Well positioned sunrise photos are always good, but when you can get that big ball of orange light in your shot it takes on a whole new life. In addition, you’ll get super-bonus points for getting a building, any building, in the shot. But when you can do it with the buildings being the Capitol Building and the Washington Monument, you deserve special recognition, like Kevin’s photo above. It has it all: the sun directly behind the dome; a uniform orange dawn sky; the sun as a perfect circle; and even a perfect silhouette, with no atmosphere distortion, of the Statue of Freedom. Pretty amazing.
As I mentioned in last week’s Week In Review, the Fall Equinox was on Sunday. That meant that the full moon last week rose almost perfectly from the east. What I didn’t mention is that the sun rises perfectly from the east on both Equinoxes (Spring and Fall). Since the timings and placements of these celestial bodies have been known for centuries, with the right tools it’s very easy to plan out a photo shoot to get your own well placed shots. I use the Photographer’s Ephemeris which provides a map and lines showing the movement of the sun and the moon for a given location; it’s very intuitive to use (plus the desktop version is free). So get planing, as the Spring Equinox is March 20th and I hope to see people out taking some sunrise shots.
Typically a photographer doesn’t take a long exposure during the day; this makes sense. A long exposure, which is when the shutter is left open for an extended period of time, rather than a fraction of a second, will let in more light. The day time being when the sun is out, that means you would typically have a worthless, blown out exposure. That is, unless you had a little piece of equipment called a neutral density (or ND) filter, which reduces the intensity of the light entering the camera. These little pieces of glass can open a whole new world of photography to those who want to try it.
And if you do try it, you can get stunning pictures like Kevin got above. This thirty second exposure of the Air Force Memorial, during the middle of the day, while using an ND filter, looks like something from a dream. There are multiple features of this photo worth pointing out: the motion blur of the clouds; the fascinating play of light on the metal arms of the sculpture; and, of course, the color of the sky. Kevin says that the color is not from post processing and is simply how the light interacted with the filter glass. Truly an excellent photo; makes me want to go buy one of those filters and start playing!
Have you been following the slow rise of the scaffolding around the Washington Monument? I sure have, and I’m fascinated by it! A cool little factoid about the world’s tallest obelisk: it was the world’s tallest structure for five years, from 1884-1889. Think about that: it is one of the world’s tallest structures and it is now covered in scaffolding. My mind is blown every time I think about that.
Kevin has a great shot here of the scaffolding topping out. He did a very nice color conversion to a slightly off black and white tone, which creates a great contrast between the stone and metal (and it gives a great look to the clouds too). Kevin’s been following the ascent of the metal girders just like me and has some other great shots here, here, here, and here. This is an all around excellent shot, and one to cherish as a piece of history.

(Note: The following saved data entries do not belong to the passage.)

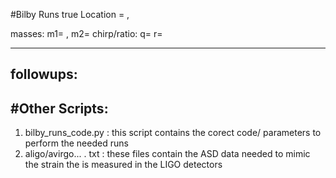 #Bilby Runs
true Location = , 

masses:  m1= ,  m2=
chirp/ratio: q= r=

------------------------------
followups:
------------------------------



#Other Scripts:
--------------
1. bilby_runs_code.py  : this script contains the corect code/
parameters to perform the needed runs
2. aligo/avirgo... . txt : these files contain the ASD data
needed to mimic the strain the is measured in the LIGO detectors





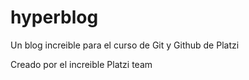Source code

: # hyperblog
Un blog increible para el curso de Git y Github de Platzi



Creado por el increible Platzi team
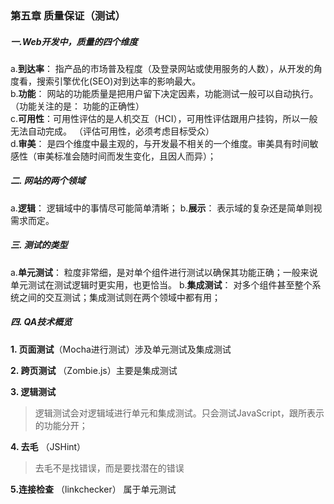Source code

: ### 第五章 质量保证（测试）
##### 一.Web开发中，质量的四个维度
a.**到达率**： 指产品的市场普及程度（及登录网站或使用服务的人数），从开发的角度看，搜索引擎优化(SEO)对到达率的影响最大。    
b.**功能**： 网站的功能质量是把用户留下决定因素，功能测试一般可以自动执行。（功能关注的是： 功能的正确性）     
c.**可用性**：可用性评估的是人机交互（HCI），可用性评估跟用户挂钩，所以一般无法自动完成。 （评估可用性，必须考虑目标受众）      
d.**审美**： 是四个维度中最主观的，与开发最不相关的一个维度。审美具有时间敏感性（审美标准会随时间而发生变化，且因人而异）；

##### 二. 网站的两个领域
a.**逻辑**： 逻辑域中的事情尽可能简单清晰；
b.**展示**： 表示域的复杂还是简单则视需求而定。

##### 三. 测试的类型
a.**单元测试**： 粒度非常细，是对单个组件进行测试以确保其功能正确；一般来说单元测试在测试逻辑时更实用，也更恰当。
b.**集成测试**： 对多个组件甚至整个系统之间的交互测试；集成测试则在两个领域中都有用；

##### 四. QA技术概览
**1. 页面测试**（Mocha进行测试）涉及单元测试及集成测试

**2. 跨页测试** （Zombie.js）主要是集成测试

**3. 逻辑测试**
> 逻辑测试会对逻辑域进行单元和集成测试。只会测试JavaScript，跟所表示的功能分开；

**4. 去毛** （JSHint）
> 去毛不是找错误，而是要找潜在的错误

**5.连接检查** （linkchecker） 属于单元测试
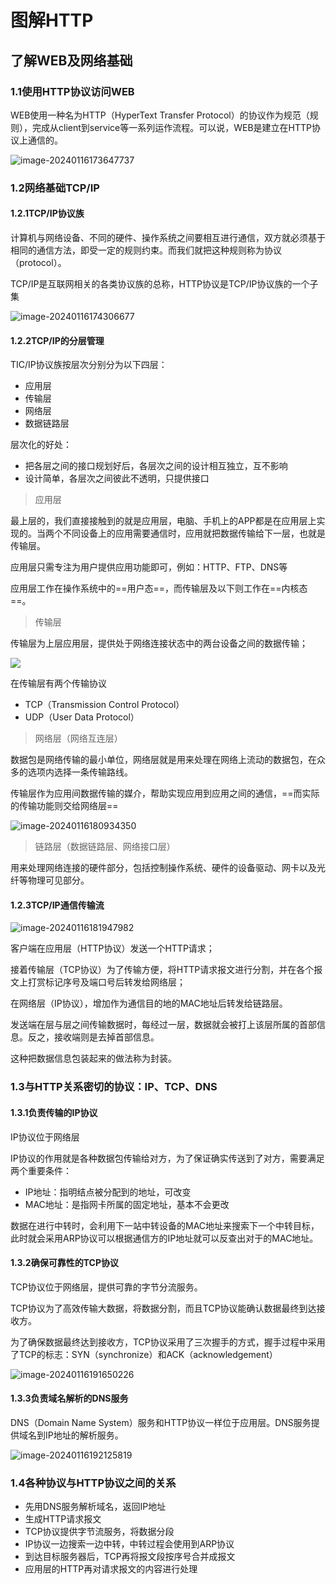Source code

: # 图解HTTP

## 了解WEB及网络基础

### 1.1使用HTTP协议访问WEB

WEB使用一种名为HTTP（HyperText Transfer Protocol）的协议作为规范（规则），完成从client到service等一系列运作流程。可以说，WEB是建立在HTTP协议上通信的。

![image-20240116173647737](https://gitee.com/lyydsheep/pic/raw/master/202401161736866.png)

### 1.2网络基础TCP/IP

#### 1.2.1TCP/IP协议族

计算机与网络设备、不同的硬件、操作系统之间要相互进行通信，双方就必须基于相同的通信方法，即受一定的规则约束。而我们就把这种规则称为协议（protocol）。

TCP/IP是互联网相关的各类协议族的总称，HTTP协议是TCP/IP协议族的一个子集

![image-20240116174306677](https://gitee.com/lyydsheep/pic/raw/master/202401161743742.png)

#### 1.2.2TCP/IP的分层管理

TIC/IP协议族按层次分别分为以下四层：

- 应用层
- 传输层
- 网络层
- 数据链路层

层次化的好处：

- 把各层之间的接口规划好后，各层次之间的设计相互独立，互不影响
- 设计简单，各层次之间彼此不透明，只提供接口

> 应用层

最上层的，我们直接接触到的就是应用层，电脑、手机上的APP都是在应用层上实现的。当两个不同设备上的应用需要通信时，应用就把数据传输给下一层，也就是传输层。

应用层只需专注为用户提供应用功能即可，例如：HTTP、FTP、DNS等

应用层工作在操作系统中的==用户态==，而传输层及以下则工作在==内核态==。

> 传输层

传输层为上层应用层，提供处于网络连接状态中的两台设备之间的数据传输；

![](https://gitee.com/lyydsheep/pic/raw/master/202401161800543.png)

在传输层有两个传输协议

- TCP（Transmission Control Protocol）
- UDP（User Data Protocol）

> 网络层（网络互连层）

数据包是网络传输的最小单位，网络层就是用来处理在网络上流动的数据包，在众多的选项内选择一条传输路线。

传输层作为应用间数据传输的媒介，帮助实现应用到应用之间的通信，==而实际的传输功能则交给网络层==

![image-20240116180934350](https://gitee.com/lyydsheep/pic/raw/master/202401161809447.png)

> 链路层（数据链路层、网络接口层）

用来处理网络连接的硬件部分，包括控制操作系统、硬件的设备驱动、网卡以及光纤等物理可见部分。

#### 1.2.3TCP/IP通信传输流

![image-20240116181947982](https://gitee.com/lyydsheep/pic/raw/master/202401161819080.png)

客户端在应用层（HTTP协议）发送一个HTTP请求；

接着传输层（TCP协议）为了传输方便，将HTTP请求报文进行分割，并在各个报文上打赏标记序号及端口号后转发给网络层；

在网络层（IP协议），增加作为通信目的地的MAC地址后转发给链路层。

发送端在层与层之间传输数据时，每经过一层，数据就会被打上该层所属的首部信息。反之，接收端则是去掉首部信息。

这种把数据信息包装起来的做法称为封装。

### 1.3与HTTP关系密切的协议：IP、TCP、DNS

#### 1.3.1负责传输的IP协议

IP协议位于网络层

IP协议的作用就是各种数据包传输给对方，为了保证确实传送到了对方，需要满足两个重要条件：

- IP地址：指明结点被分配到的地址，可改变
- MAC地址：是指网卡所属的固定地址，基本不会更改

数据在进行中转时，会利用下一站中转设备的MAC地址来搜索下一个中转目标，此时就会采用ARP协议可以根据通信方的IP地址就可以反查出对于的MAC地址。

#### 1.3.2确保可靠性的TCP协议

TCP协议位于网络层，提供可靠的字节分流服务。

TCP协议为了高效传输大数据，将数据分割，而且TCP协议能确认数据最终到达接收方。

为了确保数据最终达到接收方，TCP协议采用了三次握手的方式，握手过程中采用了TCP的标志：SYN（synchronize）和ACK（acknowledgement）

![image-20240116191650226](https://gitee.com/lyydsheep/pic/raw/master/202401161916379.png)

#### 1.3.3负责域名解析的DNS服务

DNS（Domain Name System）服务和HTTP协议一样位于应用层。DNS服务提供域名到IP地址的解析服务。

![image-20240116192125819](https://gitee.com/lyydsheep/pic/raw/master/202401161921939.png)

### 1.4各种协议与HTTP协议之间的关系

- 先用DNS服务解析域名，返回IP地址
- 生成HTTP请求报文
- TCP协议提供字节流服务，将数据分段
- IP协议一边搜索一边中转，中转过程会使用到ARP协议
- 到达目标服务器后，TCP再将报文段按序号合并成报文
- 应用层的HTTP再对请求报文的内容进行处理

Time lapse videos have always fascinated me, particularly the ones showing traffic (like this one). These types of videos give the impression of incredible speed, even if the cars aren’t going that fast. To capture the essence of a time lapse video in one still photo is easier than you think; generally all you need is a decent camera, a tripod, and some traffic. But it’s also almost impossible to know exactly what you’re going to get. With long exposures you generally have to open the shutter and then figure out what photo you took. To get an interesting photo that’s more than just lines, you have to get lucky.
Take Kevin’s photo above. First there is the standard white/yellow colored headlights from oncoming traffic, giving the sense of movement. But what is that blur of multi-color in the middle? It’s a bus, with it’s front displays causing that play of light. Notice how the greenish-yellow coloring slowly fades as the position of the bus changes, relative to the camera. It’s the same with the red highlight lights, where they suddenly come into existence and just as suddenly stop. I can bet Kevin didn’t know exactly what he was going to get when that bus showed up along Pennsylvania Ave, but I’m also sure he wanted it in this shot.